Dream car or Budget, which comes first? Tell us your thoughts | No thanks

A Grand Monday: Honda Concerto

Published 14 January 2019

When is a Rover not a Rover? Answer: When it’s a Honda. The Honda Concerto was launched in 1989, a spin-off from Honda’s relationship with Honda. And while much of the engineering was carried out by Honda (the EF Civic and the Concerto had quite a bit in common, for example), all versions of the Concerto for Europe were assembled at the Rover factory in Longbridge, Birmingham, where they were constructed alongside the outwardly similar Rover ‘R8’ 200 and 400 models.

Unsurprisingly, the Concerto was a marginal seller here in the UK, where patriotic buyers generally voted for the home-grown Rover-badged models, but for those who bought a Concerto, there was little to disappoint. The Rover R8 was, after all, a thoroughly decent car, and here was a variant that came with the additional promise of Japanese mechanical reliability and Honda quality control - indeed, all Concertos that came out of Longbridge were taken to Honda first for quality approval, before being sent out to dealers. 

This example is a rare rust-free survivor and appears to be in rude health, with just 53,000 miles on the clock and an advisory-free MoT behind it.
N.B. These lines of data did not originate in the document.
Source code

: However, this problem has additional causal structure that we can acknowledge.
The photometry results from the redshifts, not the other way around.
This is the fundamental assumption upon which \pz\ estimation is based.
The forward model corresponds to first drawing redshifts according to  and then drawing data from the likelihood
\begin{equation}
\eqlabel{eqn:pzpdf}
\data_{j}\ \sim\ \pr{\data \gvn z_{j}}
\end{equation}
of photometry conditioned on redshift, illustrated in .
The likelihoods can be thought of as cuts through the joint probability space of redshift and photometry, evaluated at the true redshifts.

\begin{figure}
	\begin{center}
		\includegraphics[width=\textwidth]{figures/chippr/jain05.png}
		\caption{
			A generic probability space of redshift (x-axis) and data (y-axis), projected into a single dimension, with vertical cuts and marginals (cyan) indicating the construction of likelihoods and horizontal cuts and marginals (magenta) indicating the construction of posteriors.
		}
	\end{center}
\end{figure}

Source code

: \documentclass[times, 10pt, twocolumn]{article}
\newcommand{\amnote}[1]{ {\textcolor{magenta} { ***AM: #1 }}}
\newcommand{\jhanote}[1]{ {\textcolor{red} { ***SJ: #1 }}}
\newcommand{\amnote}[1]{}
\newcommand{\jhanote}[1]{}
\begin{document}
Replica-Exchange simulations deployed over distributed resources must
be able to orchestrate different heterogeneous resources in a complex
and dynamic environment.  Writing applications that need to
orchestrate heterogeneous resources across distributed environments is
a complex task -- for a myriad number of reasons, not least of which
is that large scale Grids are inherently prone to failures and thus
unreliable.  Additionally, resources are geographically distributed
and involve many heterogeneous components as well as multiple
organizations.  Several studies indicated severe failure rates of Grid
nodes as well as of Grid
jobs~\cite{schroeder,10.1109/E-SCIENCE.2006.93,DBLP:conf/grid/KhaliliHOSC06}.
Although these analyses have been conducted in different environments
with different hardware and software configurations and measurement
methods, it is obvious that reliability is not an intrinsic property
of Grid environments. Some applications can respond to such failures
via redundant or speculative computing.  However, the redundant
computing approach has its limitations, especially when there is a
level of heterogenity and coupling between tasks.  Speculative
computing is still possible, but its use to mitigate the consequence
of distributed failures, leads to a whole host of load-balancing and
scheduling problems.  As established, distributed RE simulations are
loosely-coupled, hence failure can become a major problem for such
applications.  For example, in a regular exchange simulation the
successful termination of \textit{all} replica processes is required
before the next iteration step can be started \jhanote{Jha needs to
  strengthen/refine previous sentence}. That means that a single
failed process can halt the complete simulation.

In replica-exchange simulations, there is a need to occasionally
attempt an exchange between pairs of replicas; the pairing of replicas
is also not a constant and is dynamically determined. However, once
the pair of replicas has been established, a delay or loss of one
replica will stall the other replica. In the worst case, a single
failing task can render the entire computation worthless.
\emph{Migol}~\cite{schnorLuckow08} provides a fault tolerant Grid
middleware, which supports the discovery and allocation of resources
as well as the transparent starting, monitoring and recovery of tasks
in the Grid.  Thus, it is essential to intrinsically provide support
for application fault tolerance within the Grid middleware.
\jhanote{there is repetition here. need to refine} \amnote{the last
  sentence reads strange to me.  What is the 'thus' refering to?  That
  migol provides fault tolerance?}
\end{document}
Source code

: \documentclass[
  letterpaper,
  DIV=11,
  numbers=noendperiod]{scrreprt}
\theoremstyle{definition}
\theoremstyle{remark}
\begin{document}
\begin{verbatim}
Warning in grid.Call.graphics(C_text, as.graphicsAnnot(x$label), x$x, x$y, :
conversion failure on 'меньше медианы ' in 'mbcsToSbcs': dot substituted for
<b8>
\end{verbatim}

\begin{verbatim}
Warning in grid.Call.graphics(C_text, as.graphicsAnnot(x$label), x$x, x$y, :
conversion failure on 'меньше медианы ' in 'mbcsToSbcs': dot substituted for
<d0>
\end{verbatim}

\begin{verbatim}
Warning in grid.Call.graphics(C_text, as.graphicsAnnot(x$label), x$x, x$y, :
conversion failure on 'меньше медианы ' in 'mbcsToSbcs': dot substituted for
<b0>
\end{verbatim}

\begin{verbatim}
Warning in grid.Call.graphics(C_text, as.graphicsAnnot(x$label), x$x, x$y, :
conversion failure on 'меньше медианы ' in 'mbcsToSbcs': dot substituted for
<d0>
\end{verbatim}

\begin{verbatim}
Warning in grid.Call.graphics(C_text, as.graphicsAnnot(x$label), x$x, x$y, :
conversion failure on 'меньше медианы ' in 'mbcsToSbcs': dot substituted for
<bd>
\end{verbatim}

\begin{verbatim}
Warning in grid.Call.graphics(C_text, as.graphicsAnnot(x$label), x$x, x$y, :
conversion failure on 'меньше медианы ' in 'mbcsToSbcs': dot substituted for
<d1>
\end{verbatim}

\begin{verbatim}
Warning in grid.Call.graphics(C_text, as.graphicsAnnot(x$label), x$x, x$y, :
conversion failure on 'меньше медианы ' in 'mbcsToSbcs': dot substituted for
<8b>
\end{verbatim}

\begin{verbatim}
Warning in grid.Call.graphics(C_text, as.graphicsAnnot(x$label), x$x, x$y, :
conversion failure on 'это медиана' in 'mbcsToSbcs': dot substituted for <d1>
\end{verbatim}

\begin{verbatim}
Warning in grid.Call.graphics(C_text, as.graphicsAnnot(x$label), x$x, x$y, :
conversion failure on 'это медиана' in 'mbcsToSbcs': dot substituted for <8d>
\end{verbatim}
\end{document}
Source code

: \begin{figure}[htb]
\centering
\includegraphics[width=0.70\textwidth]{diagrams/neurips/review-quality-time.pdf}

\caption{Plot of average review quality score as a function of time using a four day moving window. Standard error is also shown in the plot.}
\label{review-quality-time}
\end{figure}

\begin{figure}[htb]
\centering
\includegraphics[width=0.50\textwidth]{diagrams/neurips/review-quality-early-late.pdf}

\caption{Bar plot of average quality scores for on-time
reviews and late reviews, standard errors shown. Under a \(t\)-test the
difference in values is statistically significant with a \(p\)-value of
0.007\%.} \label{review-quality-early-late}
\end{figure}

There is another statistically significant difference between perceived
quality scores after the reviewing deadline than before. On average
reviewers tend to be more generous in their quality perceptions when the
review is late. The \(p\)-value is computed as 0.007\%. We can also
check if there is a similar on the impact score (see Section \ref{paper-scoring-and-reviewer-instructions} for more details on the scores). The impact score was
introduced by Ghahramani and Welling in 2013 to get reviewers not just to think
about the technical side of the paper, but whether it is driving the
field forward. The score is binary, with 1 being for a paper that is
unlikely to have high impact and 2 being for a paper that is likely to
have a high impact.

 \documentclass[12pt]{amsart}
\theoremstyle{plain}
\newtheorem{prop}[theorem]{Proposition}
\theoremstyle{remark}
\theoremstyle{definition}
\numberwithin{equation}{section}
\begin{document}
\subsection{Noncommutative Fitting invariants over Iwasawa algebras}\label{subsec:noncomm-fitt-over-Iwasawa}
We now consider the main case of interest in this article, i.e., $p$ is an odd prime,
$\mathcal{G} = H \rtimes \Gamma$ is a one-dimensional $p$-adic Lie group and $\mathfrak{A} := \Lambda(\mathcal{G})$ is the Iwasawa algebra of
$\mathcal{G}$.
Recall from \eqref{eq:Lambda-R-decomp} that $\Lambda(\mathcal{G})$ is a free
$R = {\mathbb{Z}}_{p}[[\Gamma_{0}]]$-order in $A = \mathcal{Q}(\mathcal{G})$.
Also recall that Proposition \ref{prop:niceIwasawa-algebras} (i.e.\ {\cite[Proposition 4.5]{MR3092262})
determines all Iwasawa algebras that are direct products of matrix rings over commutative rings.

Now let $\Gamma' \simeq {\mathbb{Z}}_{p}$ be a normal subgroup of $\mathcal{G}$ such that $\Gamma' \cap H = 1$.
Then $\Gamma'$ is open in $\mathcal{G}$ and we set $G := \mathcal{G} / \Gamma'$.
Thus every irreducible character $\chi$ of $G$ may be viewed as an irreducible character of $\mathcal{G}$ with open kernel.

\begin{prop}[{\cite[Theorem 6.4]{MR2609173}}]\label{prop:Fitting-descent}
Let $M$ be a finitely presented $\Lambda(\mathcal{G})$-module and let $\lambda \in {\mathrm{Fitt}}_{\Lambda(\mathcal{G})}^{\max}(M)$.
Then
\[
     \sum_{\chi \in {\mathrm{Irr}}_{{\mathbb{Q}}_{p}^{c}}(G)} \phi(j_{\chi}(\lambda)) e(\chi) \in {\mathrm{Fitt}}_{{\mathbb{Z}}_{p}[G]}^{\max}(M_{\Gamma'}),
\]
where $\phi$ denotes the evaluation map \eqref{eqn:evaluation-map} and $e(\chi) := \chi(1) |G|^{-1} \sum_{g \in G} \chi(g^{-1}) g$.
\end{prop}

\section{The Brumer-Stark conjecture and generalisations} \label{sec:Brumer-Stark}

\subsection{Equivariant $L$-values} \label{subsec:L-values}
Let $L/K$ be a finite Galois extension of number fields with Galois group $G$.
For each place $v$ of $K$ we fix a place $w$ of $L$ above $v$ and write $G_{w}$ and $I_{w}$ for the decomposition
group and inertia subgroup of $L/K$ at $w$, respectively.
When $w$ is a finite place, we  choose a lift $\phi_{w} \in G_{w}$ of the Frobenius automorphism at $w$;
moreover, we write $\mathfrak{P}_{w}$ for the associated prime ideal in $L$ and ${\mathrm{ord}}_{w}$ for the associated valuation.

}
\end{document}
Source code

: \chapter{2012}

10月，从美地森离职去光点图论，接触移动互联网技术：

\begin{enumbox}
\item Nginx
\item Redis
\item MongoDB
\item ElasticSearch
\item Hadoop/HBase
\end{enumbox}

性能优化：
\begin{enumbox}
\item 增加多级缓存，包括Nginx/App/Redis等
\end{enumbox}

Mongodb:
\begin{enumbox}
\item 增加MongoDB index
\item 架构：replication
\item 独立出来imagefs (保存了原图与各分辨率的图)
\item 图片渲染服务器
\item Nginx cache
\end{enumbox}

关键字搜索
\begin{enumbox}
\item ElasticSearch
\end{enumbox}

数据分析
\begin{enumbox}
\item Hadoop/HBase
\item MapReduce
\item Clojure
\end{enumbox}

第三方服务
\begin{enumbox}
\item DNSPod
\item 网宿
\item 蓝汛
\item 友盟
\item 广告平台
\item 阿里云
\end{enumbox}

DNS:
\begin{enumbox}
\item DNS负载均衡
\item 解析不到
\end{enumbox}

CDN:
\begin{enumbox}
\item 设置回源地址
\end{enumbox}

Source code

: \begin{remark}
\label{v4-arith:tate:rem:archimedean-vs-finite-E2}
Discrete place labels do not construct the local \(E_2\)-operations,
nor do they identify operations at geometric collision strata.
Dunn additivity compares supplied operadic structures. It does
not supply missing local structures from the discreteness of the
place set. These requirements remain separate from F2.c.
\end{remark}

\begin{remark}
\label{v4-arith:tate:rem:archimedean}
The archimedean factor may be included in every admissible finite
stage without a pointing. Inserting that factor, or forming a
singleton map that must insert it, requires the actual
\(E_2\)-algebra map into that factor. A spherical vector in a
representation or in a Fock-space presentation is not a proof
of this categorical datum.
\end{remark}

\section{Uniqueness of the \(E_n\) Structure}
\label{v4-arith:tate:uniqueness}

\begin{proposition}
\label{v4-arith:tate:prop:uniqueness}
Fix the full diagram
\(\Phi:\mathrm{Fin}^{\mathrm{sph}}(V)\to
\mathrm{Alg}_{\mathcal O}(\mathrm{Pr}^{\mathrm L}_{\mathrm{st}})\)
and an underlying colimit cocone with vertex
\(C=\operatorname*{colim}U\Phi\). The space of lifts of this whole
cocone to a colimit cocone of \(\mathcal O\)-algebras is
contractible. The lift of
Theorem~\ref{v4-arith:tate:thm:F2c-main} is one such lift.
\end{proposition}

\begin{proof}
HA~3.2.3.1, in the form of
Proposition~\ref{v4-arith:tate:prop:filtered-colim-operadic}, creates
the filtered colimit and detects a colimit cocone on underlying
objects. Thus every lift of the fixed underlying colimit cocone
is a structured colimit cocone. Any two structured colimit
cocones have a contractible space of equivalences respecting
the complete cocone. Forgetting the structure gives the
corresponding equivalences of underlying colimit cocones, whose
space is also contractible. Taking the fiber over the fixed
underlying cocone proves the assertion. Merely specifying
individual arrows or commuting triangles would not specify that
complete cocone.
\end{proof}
The cabin will be instantly familiar to anyone who’s ever driven an R8, but the driving experience is oddly different, with a firmer ride, lighter steering and the indicator and wiper column stalks swapped round. No, we’ve no idea why, either.

Honda Concerto (4)

At £995, it’s probably all the money. But this is a very rare car indeed, these days…                                        

Comments

leftfield lenny    on 14 January 2019

I had the 1.6 16v 130 bhp model in red. A very nice motor, A few very expensive issues under my ownership, which were common faults to the model, but I was lucky that the trader seller coughed up most of the costs i.e. the electric sunroof and intermittent wash wipe function for the front windscreen. I was able to get a ignition amplifier second hand from a breaker. The previous owner had a extremely expensive time trying to fix the rear handbrake set up for every service / MOT (on disc brakes, problem caused by incorrect and over adjustment of the handbrake adjuster). The 1.6 16v model seems to have been the weak link in the range. Although the odd 1.5 and 1.6 single cam models can be found for sale, I've yet to come across the 130 bhp version in recent years.

Edited by leftfield lenny on 14/01/2019 at 15:37

neil rapsey    on 14 January 2019

The 1.6i ex was the concerto equivalent of the Rover gti, loaded with all the toys of the day, twin cam engine, 4 electric windows, a/c , leather, red light illumination on each door.
Also there were only 2 body styles, 5 door and 4 door saloon. Rarity must play a part in that they are strong Money.

leftfield lenny    on 15 January 2019

Yes, now that you mentioned it, that was the model that I owned. I just haven't come across a 5 door EXi Concerto in years!

leftfield lenny    on 16 January 2019

Mine was a 1990 G reg model, and that didn't have aircon. In fact, I've never came across one with the aircon fitted, let alone the optional alloy wheels. I took my self purchased alloys of my old Integra EXi and they stayed on my Concerto to the end of my ownership in 2002. The car ceased to appear on any DVLA records in 2004.